Oil close to recouping last week losses
Crude recovered the majority of last week's losses after Israeli Prime Minister Benjamin Netanyahu rejected a Hamas ceasefire plan.
Oil prices rose more than 6% this week, nearly recouping last week's loss, as the potential of additional aggression in Gaza prompted traders to re-price geopolitical risk into a market depressed recently by promises of a ceasefire.
Suspect demand for oil from major customers such as China and India, along with record-high US supply, has kept global crude prices near $80 per barrel or lower for months. Major oil producers in the Saudi-led Organization of Petroleum Exporting Countries, or OPEC, aim for $100 per barrel or above.
While demand frequently determines the direction of petroleum prices, supply can also have an impact. In this situation, disruptions in crude shipments in the Red Sea due to Yemen's Ansar Allah can also increase prices.
In Friday trade in New York, the West Texas Intermediate (WTI) benchmark for US crude finished at $76.84 per barrel, up 62 cents, or 0.8%. It gained 6.3% this week, following a 7.4% dip the prior week. The so-called WTI had increased for the fifth day in succession, with Friday's high of $77.28 marking the highest since January 31.

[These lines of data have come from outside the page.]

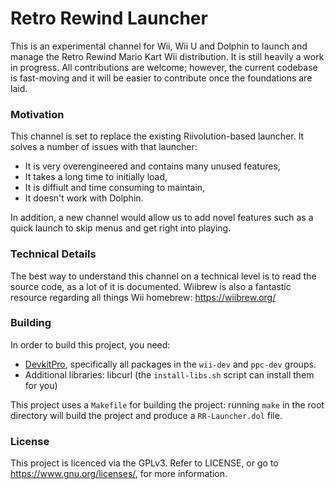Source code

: # Retro Rewind Launcher

This is an experimental channel for Wii, Wii U and Dolphin to launch and manage the Retro Rewind Mario Kart Wii distribution. It is still heavily a work in progress. All contributions are welcome; however, the current codebase is fast-moving and it will be easier to contribute once the foundations are laid.

### Motivation

This channel is set to replace the existing Riivolution-based launcher. It solves a number of issues with that launcher:

- It is very overengineered and contains many unused features,
- It takes a long time to initially load,
- It is diffiult and time consuming to maintain,
- It doesn't work with Dolphin.

In addition, a new channel would allow us to add novel features such as a quick launch to skip menus and get right into playing.

### Technical Details

The best way to understand this channel on a technical level is to read the source code, as a lot of it is documented. Wiibrew is also a fantastic resource regarding all things Wii homebrew: https://wiibrew.org/

### Building

In order to build this project, you need:

- [DevkitPro](https://devkitpro.org/wiki/Getting_Started), specifically all packages in the `wii-dev` and `ppc-dev` groups.
- Additional libraries: libcurl (the `install-libs.sh` script can install them for you)

This project uses a `Makefile` for building the project: running `make` in the root directory will build the project and produce a `RR-Launcher.dol` file.

### License

This project is licenced via the GPLv3. Refer to LICENSE, or go to https://www.gnu.org/licenses/, for more information.
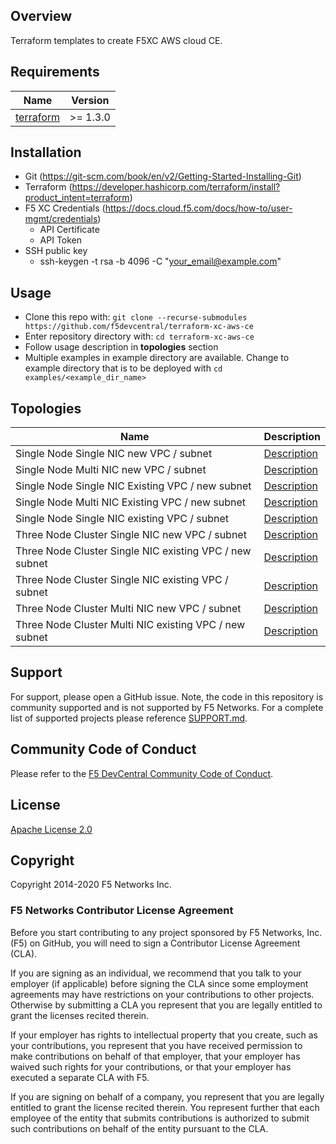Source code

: ## Overview

Terraform templates to create F5XC AWS cloud CE.

## Requirements

| Name                                                                                     | Version   |
|------------------------------------------------------------------------------------------|-----------|
| <a name="requirement_terraform"></a> [terraform](https://github.com/hashicorp/terraform) | \>= 1.3.0 |

## Installation

- Git (https://git-scm.com/book/en/v2/Getting-Started-Installing-Git)
- Terraform (https://developer.hashicorp.com/terraform/install?product_intent=terraform)
- F5 XC Credentials (https://docs.cloud.f5.com/docs/how-to/user-mgmt/credentials)
    * API Certificate
    * API Token
- SSH public key
    * ssh-keygen -t rsa -b 4096 -C "your_email@example.com"

## Usage

- Clone this repo with: `git clone --recurse-submodules https://github.com/f5devcentral/terraform-xc-aws-ce`
- Enter repository directory with: `cd terraform-xc-aws-ce`
- Follow usage description in __topologies__ section
- Multiple examples in example directory are available. Change to example directory that is to be deployed
  with `cd examples/<example_dir_name>`

## Topologies

| Name                                                    | Description                                                                                  |
|---------------------------------------------------------|----------------------------------------------------------------------------------------------|
| Single Node Single NIC new VPC / subnet                 | [Description](examples/single_node_single_nic_new_vpc_new_subnet/README.md)                  |
| Single Node Multi NIC new VPC / subnet                  | [Description](examples/single_node_multi_nic_new_vpc_new_subnet/README.md)                   |
| Single Node Single NIC Existing VPC / new subnet        | [Description](examples/single_node_single_nic_existing_vpc_new_subnet/README.md)             |
| Single Node Multi NIC Existing VPC / new subnet         | [Description](examples/single_node_multi_nic_existing_vpc_new_subnet/README.md)              |
| Single Node Single NIC existing VPC / subnet            | [Description](examples/single_node_single_nic_existing_vpc_existing_subnet/README.md)        |
| Three Node Cluster Single NIC new VPC / subnet          | [Description](examples/three_node_cluster_single_nic_new_vpc_new_subnet/README.md)           |
| Three Node Cluster Single NIC existing VPC / new subnet | [Description](examples/three_node_cluster_single_nic_existing_vpc_new_subnet/README.md)      |
| Three Node Cluster Single NIC existing VPC / subnet     | [Description](examples/three_node_cluster_single_nic_existing_vpc_existing_subnet/README.md) |
| Three Node Cluster Multi NIC new VPC / subnet           | [Description](examples/three_node_cluster_multi_nic_new_vpc_new_subnet/README.md)            |
| Three Node Cluster Multi NIC existing VPC / new subnet  | [Description](examples/three_node_cluster_multi_nic_existing_vpc_new_subnet/README.md)       |

## Support

For support, please open a GitHub issue. Note, the code in this repository is community supported and is not supported
by F5 Networks. For a complete list of supported projects please reference [SUPPORT.md](SUPPORT.md).

## Community Code of Conduct

Please refer to the [F5 DevCentral Community Code of Conduct](code_of_conduct.md).

## License

[Apache License 2.0](LICENSE)

## Copyright

Copyright 2014-2020 F5 Networks Inc.

### F5 Networks Contributor License Agreement

Before you start contributing to any project sponsored by F5 Networks, Inc. (F5) on GitHub, you will need to sign a
Contributor License Agreement (CLA).

If you are signing as an individual, we recommend that you talk to your employer (if applicable) before signing the CLA
since some employment agreements may have restrictions on your contributions to other projects.
Otherwise by submitting a CLA you represent that you are legally entitled to grant the licenses recited therein.

If your employer has rights to intellectual property that you create, such as your contributions, you represent that you
have received permission to make contributions on behalf of that employer, that your employer has waived such rights for
your contributions, or that your employer has executed a separate CLA with F5.

If you are signing on behalf of a company, you represent that you are legally entitled to grant the license recited
therein.
You represent further that each employee of the entity that submits contributions is authorized to submit such
contributions on behalf of the entity pursuant to the CLA.
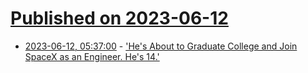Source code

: # [Published on 2023-06-12](index.md)

* [2023-06-12, 05:37:00](https://it.slashdot.org/story/23/06/12/0442200/hes-about-to-graduate-college-and-join-spacex-as-an-engineer-hes-14?utm_source=rss1.0mainlinkanon&utm_medium=feed) - ['He's About to Graduate College and Join SpaceX as an Engineer.  He's 14.'](https://it.slashdot.org/story/23/06/12/0442200/hes-about-to-graduate-college-and-join-spacex-as-an-engineer-hes-14?utm_source=rss1.0mainlinkanon&utm_medium=feed)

The London trade Brent, the global benchmark for crude, settled at $82.19 per barrel, up 56 cents, or 0.7%, on the day. For the week, Brent gained 6.3% versus the prior week’s loss of almost 7.5%. Its high on Friday was $82.45, also the highest since January 31.
Crude recovered the majority of last week's losses after Israeli Prime Minister Benjamin Netanyahu rejected a Hamas ceasefire plan. Israeli occupation forces continued their fatal air assaults on the Gaza Strip on Friday, following the shelling of Rafah on Thursday.
The Islamic Resistance Movement - Hamas submitted a response to a proposed ceasefire deal in which it maintained the necessity of "a comprehensive and complete ceasefire, ending the aggression against [the Palestinian people], securing relief, shelter, reconstruction (projects), lifting the siege on the Gaza Strip, and completing the process of a prisoner exchange [deal]."
In further detail, the statement explained that the response aims to achieve "a comprehensive and full ceasefire," a clause that was not included in the original proposal.
Hamas said that it did so following discussions on leadership levels within the movement and with other Palestinian Resistance factions. The statement added that the movement dealt "positively" with the initial proposal made in the Paris Document, which came as a result of a meeting of top intelligence officials from Egypt, Qatar, the United States, and France in Paris earlier in late January.